All the wet weather we had last summer caused major amounts of stress for our livestock, particularly our goats and sheep. We saw parasites, respiratory issues, and many other unexplainable and seemingly unrelated symptoms. Our vet suggested that we had an underlying stressor that was suppressing our live-stock’s immune system, but what was it? It didn’t take too much thought to suggest that swimming across pastures had something to do with our problems, but my gut was telling me the weather wasn’t the only thing wrong.
After a lot of Internet research I noticed that most, if not all, the problems we were experiencing could be linked back to a selenium/vitamin E deficiency. A particularly good chart for goats can be found at www.saanendoah.com/nutritionalchart.html.
Most of the seemingly unrelated problems we were seeing could all be linked to white muscle disease (Enzootic Muscular Dystrophy). The skeletal muscle form of the disease causes mild stiffness when walking. If left untreated, the stiffness will get worse until the animal is unable to stand. If the heart is also involved, the Merck Veterinary Manual says some animals may exhibit profuse diarrhea, and others may just seem tired — or “unthrifty.”
We had seen symptoms of selenium/ vitamin E deficiency in our animals years ago, but never as much as this year. About four years ago a nutritionist recommended a product called E-AD made by Vetoquinol to counteract the selenium problems in our area. He explained that livestock need vitamin E to absorb selenium and it is safer to supplement with E than selenium because selenium can be toxic. Since then, we needle our stock with E-AD a month before parturition in conjunction with feeding selenium in our mineral mix. But we didn’t this year because E-AD was unavailable due to recertification by the government.
We compounded our problem by switching to a different brand of mineral, which was lower quality than the one we usually buy. The weather we had here this summer most likely made the situation worse. Forages from areas that are deficient in selenium, which the Interlake region of Manitoba is, are usually not good sources of dietary selenium even in a year of optimum growing conditions. In a wet year, the plants take up less selenium than normal. At the same time, we had also started feeding whole barley instead of our regular ration, which contained a mineral pack.

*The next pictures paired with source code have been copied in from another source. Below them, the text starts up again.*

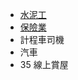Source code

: - [水泥工](https://www.facebook.com/nijohn886/)
- [保險業](https://www.facebook.com/jingsyuane)
- 計程車司機
- 汽車
- 35 線上賞屋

In order to save ourselves a lot of health issues next year, we have to make sure to get these vitamins into our livestock before the 2009 crop hits the ground. We have been told that because vitamin E and vitamin A are fat soluble vitamins, they have to be injected into the animal at least one month prior to having their babies for the highest levels to be found in the colostrum. There are three reasons we won’t depend on our feed/mineral mix to supply these vitamins.
We have had palatability issues in the past and then the livestock don’t eat enough of the feed/mineral.
We know they are coming into the winter this year low. If we were just maintaining them at a healthy level, then we could depend on the feed/ minerals.
We know the feed is going to be low in quality due to all the stress it experienced during the growing season.
Our veterinarians also recommend we needle all the babies at birth with Dystocel, a selenium/vitamin E product. These guidelines should remedy our selenium/vitamin E issues and make 2009 a bit easier.
As always on our farm we have learned many valuable lessons the expensive way. We learned that it is a lot easier to get an animal deficient than it is to get them back into shape. It took all summer on a high quality mineral to get the livestock back to normal. We have also had to needle a lot of the ones that showed signs of white muscle disease and nurse many of them back to health. Now to keep them that way, we will try very hard to resist the temptation to save a few bucks on a bag of mineral again. We also bought a bottle of vitamin E capsules just in case they ever decide to take the E-AD from Vetoquinol off the market again for recertification.